Salt Room

1993-1994, Brooklyn and Manhattan flats, New York, US


“Form tends to its own dissolution”.
Charles Wright
There is a rough, white surface in front of me. I am approaching it.
I am standing in front of it. I am touching it with all my body.
I feel an irritating, dry smell. A cool, dry, surface.
It is huge, straight, stable. I can lean against it quite heavily.
I can scratch it. I can lick it. I am putting my forehead to it
and I feel that coldness is spreading to the front of my skull.
The tip of my tongue is touching the dry surface.
It causes a flow of saliva. Nonetheless, my tongue is sticking.
My palms are getting cold, as well, as my knees, thighs and my torso.
I feel that the wall is becoming warmer than I am.
Which is softer? Where are the contours drawn?
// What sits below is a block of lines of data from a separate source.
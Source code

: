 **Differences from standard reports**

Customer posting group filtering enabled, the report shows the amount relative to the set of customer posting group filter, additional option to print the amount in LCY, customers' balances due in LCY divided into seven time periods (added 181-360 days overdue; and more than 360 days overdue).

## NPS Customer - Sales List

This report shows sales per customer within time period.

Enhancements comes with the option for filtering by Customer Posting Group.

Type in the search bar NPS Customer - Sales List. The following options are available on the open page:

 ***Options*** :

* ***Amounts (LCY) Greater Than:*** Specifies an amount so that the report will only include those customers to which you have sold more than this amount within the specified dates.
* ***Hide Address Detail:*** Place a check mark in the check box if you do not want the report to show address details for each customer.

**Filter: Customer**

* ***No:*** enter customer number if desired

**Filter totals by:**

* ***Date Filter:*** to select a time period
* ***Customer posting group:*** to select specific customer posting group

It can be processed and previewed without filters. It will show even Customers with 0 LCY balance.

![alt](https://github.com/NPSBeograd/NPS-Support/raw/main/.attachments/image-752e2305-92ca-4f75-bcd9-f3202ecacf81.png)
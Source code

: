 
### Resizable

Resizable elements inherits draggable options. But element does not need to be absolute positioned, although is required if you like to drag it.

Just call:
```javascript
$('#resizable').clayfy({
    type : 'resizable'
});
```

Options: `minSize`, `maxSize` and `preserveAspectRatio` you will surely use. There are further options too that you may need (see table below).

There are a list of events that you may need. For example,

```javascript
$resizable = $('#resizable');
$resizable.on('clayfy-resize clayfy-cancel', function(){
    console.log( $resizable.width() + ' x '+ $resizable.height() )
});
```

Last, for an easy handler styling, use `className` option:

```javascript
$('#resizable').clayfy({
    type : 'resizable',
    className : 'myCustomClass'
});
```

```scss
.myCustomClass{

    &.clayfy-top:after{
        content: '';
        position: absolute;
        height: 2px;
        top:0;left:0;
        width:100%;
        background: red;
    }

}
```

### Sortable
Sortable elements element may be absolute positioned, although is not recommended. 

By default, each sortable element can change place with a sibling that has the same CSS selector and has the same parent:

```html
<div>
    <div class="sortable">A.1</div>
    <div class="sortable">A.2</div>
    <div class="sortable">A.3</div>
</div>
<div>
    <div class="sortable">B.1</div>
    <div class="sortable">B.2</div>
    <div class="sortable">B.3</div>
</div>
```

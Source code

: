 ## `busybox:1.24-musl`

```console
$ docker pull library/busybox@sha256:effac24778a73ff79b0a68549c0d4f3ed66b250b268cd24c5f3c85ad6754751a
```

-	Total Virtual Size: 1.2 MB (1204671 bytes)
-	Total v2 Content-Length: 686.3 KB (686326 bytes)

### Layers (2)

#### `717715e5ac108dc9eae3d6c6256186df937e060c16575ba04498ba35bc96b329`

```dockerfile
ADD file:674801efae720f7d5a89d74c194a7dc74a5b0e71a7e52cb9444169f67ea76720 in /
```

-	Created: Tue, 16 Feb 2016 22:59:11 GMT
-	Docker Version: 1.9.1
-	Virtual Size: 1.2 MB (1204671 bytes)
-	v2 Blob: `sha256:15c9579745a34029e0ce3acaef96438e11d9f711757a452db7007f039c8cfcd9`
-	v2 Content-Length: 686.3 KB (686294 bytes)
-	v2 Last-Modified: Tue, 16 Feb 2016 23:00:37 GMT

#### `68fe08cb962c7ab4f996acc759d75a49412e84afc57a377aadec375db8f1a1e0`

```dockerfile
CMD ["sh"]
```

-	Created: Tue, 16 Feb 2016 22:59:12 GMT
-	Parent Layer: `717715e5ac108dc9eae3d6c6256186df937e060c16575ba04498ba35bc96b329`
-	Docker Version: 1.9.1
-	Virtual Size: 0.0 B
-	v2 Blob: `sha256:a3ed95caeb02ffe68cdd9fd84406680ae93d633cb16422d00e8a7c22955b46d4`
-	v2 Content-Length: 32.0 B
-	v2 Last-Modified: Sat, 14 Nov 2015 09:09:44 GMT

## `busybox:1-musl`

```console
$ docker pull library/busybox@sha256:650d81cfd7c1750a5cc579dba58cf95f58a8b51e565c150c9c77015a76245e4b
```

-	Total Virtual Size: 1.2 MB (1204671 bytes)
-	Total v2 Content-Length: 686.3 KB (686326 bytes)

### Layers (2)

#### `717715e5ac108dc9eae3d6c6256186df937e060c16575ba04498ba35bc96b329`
The spring 1994 was hot, I was sweating a lot. Once, I licked my arm – it was salty, like after swimming in the nearby Atlantic. Sweat was also in the New York air, in the capitalist ethos of exploitation and sweatshops. I decided to leave my own archeological mark in sweat on the walls in my little flat in Brooklyn, New York, in 1994 and subsequently in my Manhattan flat a year later.
I covered the corners of my room with a dense solution of salt and water, which, applied many times over a period of several weeks, started a life of its own. The walls became my skin, the corners my groin, white paint my skin. Soon after, I discreetly moved out.